概要
シマノの電子制御シフトシステム。機械式のロープ(ケーブル)は使わない。
電気式SISシフター、電気式前ディレイラー、電気式後ディレイラー、蓄電池 、配線及び充電器で構成されている。
取付位置は機械式と同じ。防水、耐振及び耐寒となっている。
グループ
2008年にデュラエース(Dura Ace)として市販された。その後、2011年にアルテグラ(Ultegra)用が追加された。
特徴
機械式のケーブル(ロープ)及びアウターによって生じる問題がない。シフトが約30%早く、かつ正確。用途は主に競技用。高価。
シフター
シフトはボタン(固体スイッチ)操作で行い、その位置は機械式のSTIに対応している。
操作に力はいらない。機械式のように大きく動かず、動きは約2mm。パソコンのマウスをクリックする感じ。
ブレーキレバーのエンボスの付いたボタンを押すとチェーンは大スプロケットへ動き、レバーから後方へ出っ張ったボタンを押すと小スプロケットへ動く。
フードに機械式シフターの部品を入れる必要がないので、形状は人間工学設計ができる。質量は255g。フライトデッキコンピューターと接続できる。
タイムトライアルバイク及びトライアスロンバイクに使うブレーキレバー/シフター及びバーエンドシフターもある。
上下一対のボタンの内、一方はダウンシフト用そして他方はアップシフト用。
サテライトシフター
スプリンターがドロップハンドルのドロップ部を握った状態で後ディレイラーをシフトさせるシフトボタン(右図の赤矢印)。
右手側のシフターでダウンシフトそして左手側のシフターでアップシフトを行う。
前ディレイラー
CPUを搭載している。プログラムされた自動作動となっている。サーボモーターで動く。
ケージはチェーンをこすらないよう、後ディレイラー位置に対応して動く。
後ディレイラーはチェーンの弛み側でチェーンを移動させるのに対し、前ディレイラーはチェーンの張り側でチェーンを移動させるので、後ろディレイラーよりはるかに動力の大きいサーボモーターが付いている。
ケージの移動を制限するL(ロー)制限ねじ及びH(トップ)制限ねじが付いている。最大スプロケット歯数は、50~56T。最大キャパシティは16T。
質量は124g。チェーンラインは43.5mm。
後ディレイラー
プログラムされた自動作動となっている。サーボモーターで動く。案内プーリの移動を制限するL(ロー)制限ねじ及びH(トップ)制限ねじが付いている。

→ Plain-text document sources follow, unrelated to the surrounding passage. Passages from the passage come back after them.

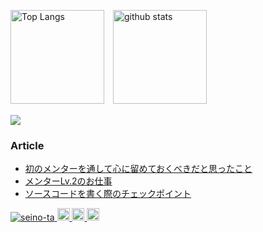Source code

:<img alt="Top Langs" height="150px" src="https://github-readme-stats.vercel.app/api/top-langs/?username=seino-ta&layout=compact&count_private=true&show_icons=true&theme=dracula" />　<img alt="github stats" height="150px" src="https://github-readme-stats.vercel.app/api?username=seino-ta&count_private=true&show_icons=true&show_icons=true&theme=dracula" />

![](https://github-profile-summary-cards.vercel.app/api/cards/profile-details?username=seino-ta&theme=dracula)

### Article
- [初のメンターを通して心に留めておくべきだと思ったこと](https://qiita.com/seino-ta/items/a706ec5f780cf24835af)
- [メンターLv.2のお仕事](https://qiita.com/seino-ta/items/d12454f7b8afa746ff7c)
- [ソースコードを書く際のチェックポイント](https://qiita.com/seino-ta/items/02133bed66cc0fbb4f50)

<p align="left">
  <a href="https://github.com/seino-ta/seino-ta/">
    <img src="https://komarev.com/ghpvc/?username=seino-ta" alt="seino-ta" />
  </a>
  <a href="https://github.com/seino-ta">
    <img height="20" src="https://img.shields.io/github/followers/seino-ta?label=follow&logo=github&style=flat" />
  </a>
  <a href="http://qiita.com/seino-ta">
    <img height="20" src="https://qiita-badge.apiapi.app/s/seino-ta/posts.svg" />
  </a>
  <//qiita.com/seino-ta">
    <img height="20" src="https://qiita-badge.apiapi.app/s/seino-ta/contributions.svg" />
  </a>
</p>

対応するスプロケット歯数は、最大が27Tそして最小が11T。トータルキャパシティは32T。質量は225g。
バッテリー
7.4Vリチウムイオンバッテリー。バッテリー受けのブラケットは、下管(ダウンチューブ)のボトルケージの座(ボス )に付ける。
ケージが付いている場合は、ケージで挟んで付ける。質量は68g。充電器が付属している。
公称使用可能距離は1000km。充電時間は90分。
サドル支柱(シートポスト)に入れるバッテリーもある。
Calfee Design社は、フレームの立管(シートチューブ)に入るDi2用のバッテリーを作っている(右端図)。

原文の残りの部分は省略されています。